Metrolink board votes to open talks with Amtrak to provide train crews

In a change of course on a key safety initiative, Metrolink board members Friday voted to begin negotiations on a sole-source contract with Amtrak to provide train crews for the five-county commuter rail service starting next summer.

The action represents a change from June, when the board approved a plan to hire train engineers and conductors directly.

Given the safety improvements straining the rail agency's resources and Amtrak's experience and interest in providing train crews, board members unanimously agreed that negotiating a sole-source contract was the best option for maintaining operations.

The current operating agreement with Connex Railroad LLC, whose relationship with Metrolink deteriorated after last year's Chatsworth rail crash, would end in June, putting the rail agency under a tight deadline to resolve how the system would be run.

"We have a lot going on here," said board member Richard Katz, explaining his shift away from support for Metrolink hiring and supervising train crews directly. He said a series of other projects, including the development of a high-tech collision avoidance system, are also challenging the agency.

Another concern with employing train crews directly was that Metrolink would be required to negotiate labor pacts directly with railroad unions, which could lead to more cumbersome procedures for removing problem engineers and conductors. Board Chairman Keith Millhouse said the rail agency currently can order its operating and maintenance contractors to ban workers from its property.

Bringing train crews in-house had been seen as both a key reform and major task for Metrolink.

The collision in Chatsworth between Metrolink 111 and a freight train was the worst rail disaster in modern California history, killing 25 people and injuring 135. Investigators have said a Metrolink engineer working for Connex was text messaging on a cellphone about the time of the crash and apparently ran a red light, disclosures that prompted demands for greater oversight of train crews.

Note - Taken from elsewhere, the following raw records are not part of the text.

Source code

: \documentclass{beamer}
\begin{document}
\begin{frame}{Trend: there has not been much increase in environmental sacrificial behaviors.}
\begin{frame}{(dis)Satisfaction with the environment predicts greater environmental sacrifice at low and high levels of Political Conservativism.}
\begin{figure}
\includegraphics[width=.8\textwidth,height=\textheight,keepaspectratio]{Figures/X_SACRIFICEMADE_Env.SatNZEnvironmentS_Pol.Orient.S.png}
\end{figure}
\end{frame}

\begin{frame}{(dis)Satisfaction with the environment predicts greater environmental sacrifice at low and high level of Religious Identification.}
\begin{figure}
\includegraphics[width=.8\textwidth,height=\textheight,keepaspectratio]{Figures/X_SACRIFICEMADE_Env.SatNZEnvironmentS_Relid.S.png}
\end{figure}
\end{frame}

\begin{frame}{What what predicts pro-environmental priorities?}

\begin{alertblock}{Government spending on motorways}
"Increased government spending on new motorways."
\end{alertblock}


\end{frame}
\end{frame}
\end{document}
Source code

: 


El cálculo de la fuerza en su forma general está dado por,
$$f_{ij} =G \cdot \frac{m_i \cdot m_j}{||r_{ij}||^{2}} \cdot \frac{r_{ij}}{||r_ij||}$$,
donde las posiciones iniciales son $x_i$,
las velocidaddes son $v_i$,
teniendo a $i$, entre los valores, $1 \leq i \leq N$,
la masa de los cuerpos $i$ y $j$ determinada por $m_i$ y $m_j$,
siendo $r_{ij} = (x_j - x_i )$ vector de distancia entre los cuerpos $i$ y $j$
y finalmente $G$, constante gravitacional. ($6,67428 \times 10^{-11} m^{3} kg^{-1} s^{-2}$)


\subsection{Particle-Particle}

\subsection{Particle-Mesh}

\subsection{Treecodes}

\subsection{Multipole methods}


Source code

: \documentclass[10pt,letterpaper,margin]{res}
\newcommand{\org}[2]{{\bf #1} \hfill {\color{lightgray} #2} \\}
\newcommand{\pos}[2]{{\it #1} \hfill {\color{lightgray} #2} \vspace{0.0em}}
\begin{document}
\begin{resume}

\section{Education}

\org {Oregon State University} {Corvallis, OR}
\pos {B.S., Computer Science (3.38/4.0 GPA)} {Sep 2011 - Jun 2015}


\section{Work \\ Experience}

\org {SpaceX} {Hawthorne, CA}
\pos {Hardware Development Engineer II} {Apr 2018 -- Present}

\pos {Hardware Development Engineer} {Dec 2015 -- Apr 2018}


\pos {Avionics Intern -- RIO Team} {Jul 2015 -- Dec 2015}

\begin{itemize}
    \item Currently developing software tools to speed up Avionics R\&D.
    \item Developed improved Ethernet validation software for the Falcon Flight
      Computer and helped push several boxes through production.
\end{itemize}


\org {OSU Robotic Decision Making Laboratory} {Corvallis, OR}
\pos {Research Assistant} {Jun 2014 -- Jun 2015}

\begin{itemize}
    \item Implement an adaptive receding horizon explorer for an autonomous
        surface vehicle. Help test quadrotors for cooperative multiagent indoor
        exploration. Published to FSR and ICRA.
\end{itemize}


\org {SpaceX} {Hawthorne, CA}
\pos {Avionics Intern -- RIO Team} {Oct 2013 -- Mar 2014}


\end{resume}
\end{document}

Board members said they want negotiations with Amtrak to move quickly. They agreed to keep open the option of bringing the train crews in-house if contract talks break down.

Key to those talks, officials said, would be securing agreements giving Metrolink the ability to make unannounced inspections of train crews and to use video cameras to monitor engineers in locomotive cabs.

Before 2005, Amtrak provided train crews and other operating services to Metrolink.